Extracted data entries

*** Begin section ***

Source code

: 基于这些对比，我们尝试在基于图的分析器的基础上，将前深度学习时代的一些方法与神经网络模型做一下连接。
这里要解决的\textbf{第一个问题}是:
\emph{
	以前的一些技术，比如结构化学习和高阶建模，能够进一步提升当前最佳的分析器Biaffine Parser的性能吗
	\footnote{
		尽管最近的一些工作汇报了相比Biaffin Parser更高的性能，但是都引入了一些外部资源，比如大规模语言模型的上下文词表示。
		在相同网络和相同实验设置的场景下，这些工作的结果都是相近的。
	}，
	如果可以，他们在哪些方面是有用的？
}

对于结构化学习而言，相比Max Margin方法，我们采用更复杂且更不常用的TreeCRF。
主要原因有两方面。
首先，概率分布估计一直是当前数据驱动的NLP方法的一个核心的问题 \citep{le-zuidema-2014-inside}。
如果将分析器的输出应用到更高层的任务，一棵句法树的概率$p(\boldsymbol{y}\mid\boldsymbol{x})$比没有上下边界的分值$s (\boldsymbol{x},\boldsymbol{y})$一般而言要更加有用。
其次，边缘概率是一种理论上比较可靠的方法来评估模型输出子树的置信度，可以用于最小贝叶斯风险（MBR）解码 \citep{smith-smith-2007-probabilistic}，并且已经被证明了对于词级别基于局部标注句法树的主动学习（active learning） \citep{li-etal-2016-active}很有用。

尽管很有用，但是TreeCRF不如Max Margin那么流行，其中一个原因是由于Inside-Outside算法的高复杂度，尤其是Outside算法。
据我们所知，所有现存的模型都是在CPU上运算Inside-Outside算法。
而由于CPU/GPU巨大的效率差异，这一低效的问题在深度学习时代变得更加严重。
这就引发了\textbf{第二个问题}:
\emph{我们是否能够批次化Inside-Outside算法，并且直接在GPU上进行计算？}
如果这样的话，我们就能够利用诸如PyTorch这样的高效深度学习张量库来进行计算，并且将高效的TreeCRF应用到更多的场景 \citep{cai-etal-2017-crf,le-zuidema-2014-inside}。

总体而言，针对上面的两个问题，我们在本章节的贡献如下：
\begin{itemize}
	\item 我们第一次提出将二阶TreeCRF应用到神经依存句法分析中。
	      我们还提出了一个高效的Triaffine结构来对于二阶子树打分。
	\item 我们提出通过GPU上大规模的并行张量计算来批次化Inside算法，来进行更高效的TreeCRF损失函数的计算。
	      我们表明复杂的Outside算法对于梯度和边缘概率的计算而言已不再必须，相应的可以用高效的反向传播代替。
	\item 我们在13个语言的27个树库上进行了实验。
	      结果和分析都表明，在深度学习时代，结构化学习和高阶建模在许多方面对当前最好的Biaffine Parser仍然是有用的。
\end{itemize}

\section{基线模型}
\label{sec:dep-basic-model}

*** End section ***
*** Begin section ***

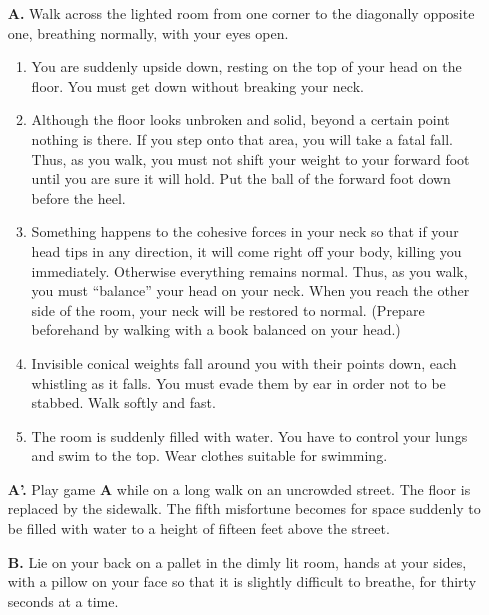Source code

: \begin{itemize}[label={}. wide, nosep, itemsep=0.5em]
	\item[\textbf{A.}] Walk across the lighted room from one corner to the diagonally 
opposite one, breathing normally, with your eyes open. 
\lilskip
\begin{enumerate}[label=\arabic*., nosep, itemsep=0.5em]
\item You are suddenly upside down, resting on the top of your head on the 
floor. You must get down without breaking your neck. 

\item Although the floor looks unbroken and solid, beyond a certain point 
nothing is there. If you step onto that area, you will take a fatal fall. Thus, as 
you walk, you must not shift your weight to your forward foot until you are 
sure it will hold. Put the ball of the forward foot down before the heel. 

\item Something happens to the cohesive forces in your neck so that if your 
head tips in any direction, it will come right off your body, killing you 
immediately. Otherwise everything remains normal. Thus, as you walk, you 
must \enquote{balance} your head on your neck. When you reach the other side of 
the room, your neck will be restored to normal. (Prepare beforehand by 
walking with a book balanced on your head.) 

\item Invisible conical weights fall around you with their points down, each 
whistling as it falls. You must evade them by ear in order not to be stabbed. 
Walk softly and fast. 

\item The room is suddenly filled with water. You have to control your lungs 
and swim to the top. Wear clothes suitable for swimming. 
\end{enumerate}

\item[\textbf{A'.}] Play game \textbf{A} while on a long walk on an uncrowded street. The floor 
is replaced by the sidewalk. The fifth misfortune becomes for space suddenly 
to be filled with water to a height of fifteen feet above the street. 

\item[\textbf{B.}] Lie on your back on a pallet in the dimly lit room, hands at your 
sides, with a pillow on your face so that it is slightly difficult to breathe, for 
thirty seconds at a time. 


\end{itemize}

*** End section ***

● WHAT TO DO
Within the entries, find all lines that contain "down" and copy each one.

● ANSWER
\item You are suddenly upside down, resting on the top of your head on the 
floor. You must get down without breaking your neck. 
sure it will hold. Put the ball of the forward foot down before the heel. 
\item Invisible conical weights fall around you with their points down, each 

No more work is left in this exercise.